The latest publication to weigh in on the ECCC is the Economist with this gloomy story on the progress of the court. It laments the lack of funds, staff and political will, and questions how it will be possible to proceed. The author appears to be willing to give up on the process before it has even begun, seeing the hurdles as being just too high to overcome. The article even suggests that the international judges are 'sending a message' that they may not want to proceed even if the UN does.

Hard to know if all this is based on the authors own view of situation, or if the judges have been given off-the-record comments about their imminent departure. Meanwhile, there has been no indication of any work stoppage at the court, and several members of the ECCC have been appearing in front of the Cambodian Journalists Club to talk up the court and push them to keep up local news coverage.

At the same time, according the the Cambodia Daily, 'official letters' have been moving back and forth between the Deputy Prime Minster Sok An and the United Nations in New York over the Extraordinary Chambers Defence Office. The good news I supposed is that everyone is still talking to each other and working. The bad news... well I guess we will see what happens at the end of January.

No justice in this world
Dec 19th 2006 | PHNOM PENH
From The Economist print edition
Death is more likely than the law to catch up with the Khmers Rouges

“THINGS are going well,” says Robert Petit, a Canadian co-prosecutor at the UN-backed tribunal set up to try Khmers Rouges leaders for their atrocities. Five months after it started work, he says he is ready to recommend the first indictment as soon as the tribunal's Cambodian and international jurists have agreed on its rules of procedure. Sadly, no one is sure when, or even if, that will happen. Human Rights Watch, a lobby group, believes that “political interference has brought the whole process to a screeching halt.” A plenary meeting of Cambodian and foreign judges convened in late November to reach agreement. It proved a disastrous exercise in mutual incomprehension. Cambodian judges, who appeared to be taking instructions from elsewhere, reportedly complained that there was not enough time to get through the 113 articles in the draft rules, and that they paid too much heed to international, not national, law. The foreigners resisted but were dismayed by the refusal of the Cambodians to engage in serious discussion.

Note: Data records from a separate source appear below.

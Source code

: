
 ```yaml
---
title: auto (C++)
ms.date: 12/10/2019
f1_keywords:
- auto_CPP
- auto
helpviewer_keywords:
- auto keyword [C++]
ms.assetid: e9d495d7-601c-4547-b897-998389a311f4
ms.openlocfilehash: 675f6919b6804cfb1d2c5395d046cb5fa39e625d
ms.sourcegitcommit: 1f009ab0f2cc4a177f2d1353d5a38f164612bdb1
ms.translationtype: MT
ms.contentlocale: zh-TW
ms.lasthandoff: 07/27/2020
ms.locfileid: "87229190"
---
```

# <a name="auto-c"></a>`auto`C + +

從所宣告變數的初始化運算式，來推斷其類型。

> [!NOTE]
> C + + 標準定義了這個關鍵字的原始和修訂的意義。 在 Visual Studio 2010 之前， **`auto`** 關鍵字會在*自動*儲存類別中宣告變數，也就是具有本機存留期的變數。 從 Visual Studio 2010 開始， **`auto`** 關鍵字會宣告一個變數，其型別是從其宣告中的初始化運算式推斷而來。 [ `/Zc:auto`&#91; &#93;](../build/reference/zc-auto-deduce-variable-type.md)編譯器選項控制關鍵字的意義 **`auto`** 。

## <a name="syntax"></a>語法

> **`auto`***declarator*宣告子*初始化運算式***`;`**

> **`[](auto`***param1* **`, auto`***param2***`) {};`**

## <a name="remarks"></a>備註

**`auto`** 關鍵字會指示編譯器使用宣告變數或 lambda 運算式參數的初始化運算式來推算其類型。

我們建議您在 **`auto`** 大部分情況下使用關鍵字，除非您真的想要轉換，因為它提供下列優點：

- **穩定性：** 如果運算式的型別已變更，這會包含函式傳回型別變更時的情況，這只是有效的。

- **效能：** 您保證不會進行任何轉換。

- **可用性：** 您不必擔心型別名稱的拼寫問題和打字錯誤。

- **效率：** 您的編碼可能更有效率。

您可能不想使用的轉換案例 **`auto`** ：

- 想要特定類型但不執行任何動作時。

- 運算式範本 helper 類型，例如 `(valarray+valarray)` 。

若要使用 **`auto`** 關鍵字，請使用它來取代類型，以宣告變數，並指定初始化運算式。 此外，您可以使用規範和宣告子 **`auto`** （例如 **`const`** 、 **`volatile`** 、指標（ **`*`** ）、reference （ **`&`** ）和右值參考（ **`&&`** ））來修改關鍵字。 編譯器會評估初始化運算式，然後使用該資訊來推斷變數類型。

It was never going to be easy to deliver justice to victims of the Khmers Rouges 28 years after the end of their rule, which killed up to 2m people. Top leaders, starting with Pol Pot, have already died. With every delay it is more likely others will be dead before indictment. The tribunal's official title, the Extraordinary Chambers in the Courts of Cambodia (ECCC), hints at its limitations. Compared with the recent tribunals on former Yugoslavia and Rwanda, Sierra Leone and East Timor, Cambodia's is much more firmly based in national law. Under the agreement wrung by Hun Sen, the prime minister, from a reluctant UN in 2003, it is the first to have a majority of national judges.

Unfortunately, existing Cambodian law is weak on the crimes the tribunal is investigating. Worse, the judiciary is one of the world's least qualified and most corrupt. Human-rights groups say it is not an instrument of justice but a political tool. Moreover, Hun Sen and other prominent government figures are themselves former Khmers Rouges and are assumed to remain sensitive about the tribunal's investigations and its targets for prosecution.

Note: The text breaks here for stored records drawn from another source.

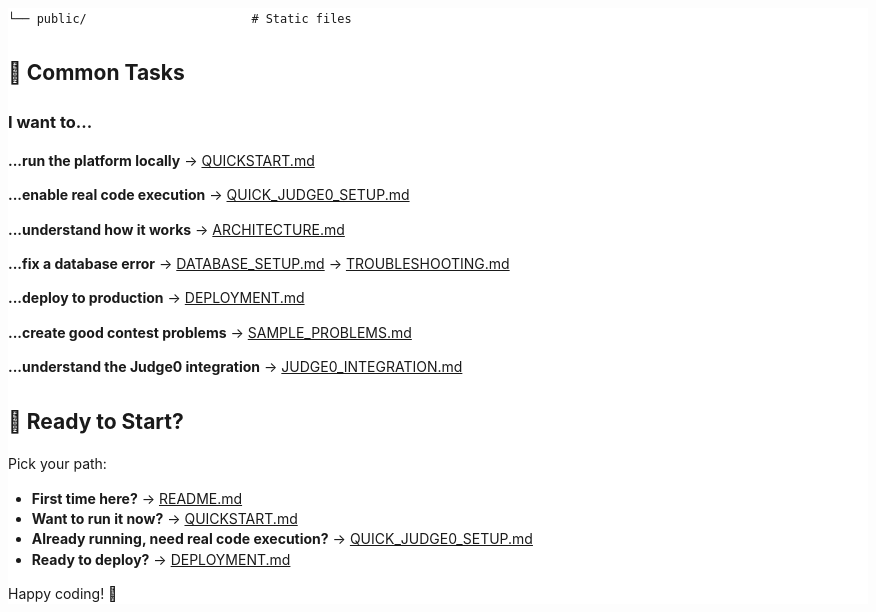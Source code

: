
 ```
└── public/                       # Static files
```

## 🎯 Common Tasks

### I want to...

**...run the platform locally**
→ [QUICKSTART.md](./QUICKSTART.md)

**...enable real code execution**
→ [QUICK_JUDGE0_SETUP.md](./QUICK_JUDGE0_SETUP.md)

**...understand how it works**
→ [ARCHITECTURE.md](./ARCHITECTURE.md)

**...fix a database error**
→ [DATABASE_SETUP.md](./DATABASE_SETUP.md) → [TROUBLESHOOTING.md](./TROUBLESHOOTING.md)

**...deploy to production**
→ [DEPLOYMENT.md](./DEPLOYMENT.md)

**...create good contest problems**
→ [SAMPLE_PROBLEMS.md](./SAMPLE_PROBLEMS.md)

**...understand the Judge0 integration**
→ [JUDGE0_INTEGRATION.md](./JUDGE0_INTEGRATION.md)

## 🚀 Ready to Start?

Pick your path:
- **First time here?** → [README.md](./README.md)
- **Want to run it now?** → [QUICKSTART.md](./QUICKSTART.md)
- **Already running, need real code execution?** → [QUICK_JUDGE0_SETUP.md](./QUICK_JUDGE0_SETUP.md)
- **Ready to deploy?** → [DEPLOYMENT.md](./DEPLOYMENT.md)

Happy coding! 🎉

The tribunal remains dogged by other weaknesses. There is a disturbing lack of safeguards for witnesses. The meagre budget so far provided by Japan and Western governments leaves the ECCC acutely short of manpower and equipment. Jim Goldston, a leading American international jurist has accused governments of feebly acquiescing in “official ineptitude, power-grabbing and duplicitousness”.

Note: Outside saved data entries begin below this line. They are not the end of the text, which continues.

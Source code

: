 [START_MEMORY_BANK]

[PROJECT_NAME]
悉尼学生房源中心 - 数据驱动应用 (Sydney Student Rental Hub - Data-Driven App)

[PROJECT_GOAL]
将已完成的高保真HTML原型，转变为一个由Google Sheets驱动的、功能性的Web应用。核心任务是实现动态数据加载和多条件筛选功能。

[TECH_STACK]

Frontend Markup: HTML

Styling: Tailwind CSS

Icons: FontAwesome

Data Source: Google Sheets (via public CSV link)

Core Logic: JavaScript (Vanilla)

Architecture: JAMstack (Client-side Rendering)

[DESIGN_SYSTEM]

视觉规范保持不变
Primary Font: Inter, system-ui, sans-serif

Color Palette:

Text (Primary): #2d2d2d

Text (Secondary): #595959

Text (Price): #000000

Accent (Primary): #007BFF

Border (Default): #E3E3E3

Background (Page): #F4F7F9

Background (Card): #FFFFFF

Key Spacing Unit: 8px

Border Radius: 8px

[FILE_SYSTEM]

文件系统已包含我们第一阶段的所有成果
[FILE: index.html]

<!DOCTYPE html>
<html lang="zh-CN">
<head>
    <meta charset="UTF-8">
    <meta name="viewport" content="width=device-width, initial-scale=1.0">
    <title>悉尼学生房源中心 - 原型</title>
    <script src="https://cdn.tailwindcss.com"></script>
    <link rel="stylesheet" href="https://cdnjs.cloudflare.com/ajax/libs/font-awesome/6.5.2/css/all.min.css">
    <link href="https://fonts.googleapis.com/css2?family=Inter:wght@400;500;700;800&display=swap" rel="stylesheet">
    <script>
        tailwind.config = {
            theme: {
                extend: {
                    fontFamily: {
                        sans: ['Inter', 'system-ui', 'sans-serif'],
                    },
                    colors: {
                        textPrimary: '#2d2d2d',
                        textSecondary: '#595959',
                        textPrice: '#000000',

The tribunal has given its rules committee until the end of January to agree on procedures that meet international standards. If it does, these will go to a new plenary, probably in February. If not, Ban Ki-moon, the new UN secretary-general, will have to decide whether to exercise the opt-out clause inserted in the UN's agreement with Cambodia—precisely for fear of political interference. But even if the UN does remain engaged, the message foreign judges are sending is that they may not.